How Mirtazapine Works

It is not entirely clear how mirtazapine works, since no other medications work exactly like it. The drug blocks several different kinds of receptors, including serotonin, norepinephrine, histamine, alpha, and muscarinic receptors.
It is thought that the antidepressant effects of mirtazapine are due to its actions on serotonin and norepinephrine. These are chemicals used to send messages in between nerves. However, if serotonin or norepinephrine levels become unbalanced, it can cause a variety of conditions, including depression. It is thought that mirtazapine's actions on other types of receptors cause some of the side effects of mirtazapine, such as drowsiness or low blood pressure.
Certain receptors decrease the levels of serotonin and norepinephrine released by the nerves. Mirtazapine blocks these inhibitory receptors, causing more serotonin and norepinephrine to be released. This may help to relieve symptoms of depression.

Is Mirtazapine Used for Children?

Mirtazapine is not approved for use in childhood depression. Two studies on children and adolecents did not show that mirtazapine was effective for depression in these age groups.
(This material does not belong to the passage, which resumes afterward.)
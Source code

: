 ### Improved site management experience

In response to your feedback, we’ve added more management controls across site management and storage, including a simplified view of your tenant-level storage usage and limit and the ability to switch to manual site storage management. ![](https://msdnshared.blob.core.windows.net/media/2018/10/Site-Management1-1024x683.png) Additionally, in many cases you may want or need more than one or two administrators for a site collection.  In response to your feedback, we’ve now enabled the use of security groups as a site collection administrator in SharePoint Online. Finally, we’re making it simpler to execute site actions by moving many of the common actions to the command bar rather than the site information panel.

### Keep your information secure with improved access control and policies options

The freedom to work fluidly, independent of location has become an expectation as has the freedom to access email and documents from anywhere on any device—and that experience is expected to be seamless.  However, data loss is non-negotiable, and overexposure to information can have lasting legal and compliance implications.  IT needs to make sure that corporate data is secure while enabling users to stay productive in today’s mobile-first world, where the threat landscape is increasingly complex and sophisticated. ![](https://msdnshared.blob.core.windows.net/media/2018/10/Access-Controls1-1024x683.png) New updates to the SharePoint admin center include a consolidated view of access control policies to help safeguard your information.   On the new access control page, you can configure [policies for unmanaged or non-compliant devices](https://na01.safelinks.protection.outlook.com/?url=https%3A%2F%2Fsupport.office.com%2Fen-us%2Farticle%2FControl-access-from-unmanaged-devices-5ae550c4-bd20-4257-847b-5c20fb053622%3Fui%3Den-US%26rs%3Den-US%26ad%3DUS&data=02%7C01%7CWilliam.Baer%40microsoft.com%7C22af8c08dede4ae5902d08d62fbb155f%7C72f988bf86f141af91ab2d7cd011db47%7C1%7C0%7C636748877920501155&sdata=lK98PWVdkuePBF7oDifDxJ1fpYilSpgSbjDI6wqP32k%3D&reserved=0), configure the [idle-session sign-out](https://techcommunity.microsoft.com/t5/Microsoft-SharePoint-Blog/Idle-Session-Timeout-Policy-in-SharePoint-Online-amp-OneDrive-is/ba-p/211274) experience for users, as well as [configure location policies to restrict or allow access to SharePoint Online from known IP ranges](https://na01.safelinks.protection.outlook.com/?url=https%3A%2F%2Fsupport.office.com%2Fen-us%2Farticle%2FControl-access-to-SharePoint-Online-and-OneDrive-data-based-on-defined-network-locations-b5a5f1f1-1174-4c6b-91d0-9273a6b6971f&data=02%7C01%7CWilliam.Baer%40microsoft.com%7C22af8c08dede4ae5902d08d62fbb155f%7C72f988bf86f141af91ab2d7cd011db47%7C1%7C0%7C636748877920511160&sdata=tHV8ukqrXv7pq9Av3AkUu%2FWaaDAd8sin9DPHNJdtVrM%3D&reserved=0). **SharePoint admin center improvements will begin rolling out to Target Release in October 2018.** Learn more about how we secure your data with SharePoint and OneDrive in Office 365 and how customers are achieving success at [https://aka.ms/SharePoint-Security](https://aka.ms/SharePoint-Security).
Talk to your healthcare provider about the risks and benefits of using mirtazapine to treat depression in children.

Is Mirtazapine Used for Off-Label Reasons?

On occasion, your healthcare provider may recommend mirtazapine for something other than depression. This is called an "off-label" use. For example, at this time, mirtazapine is also used to treat tremors (shakiness), especially benign familiar tremors.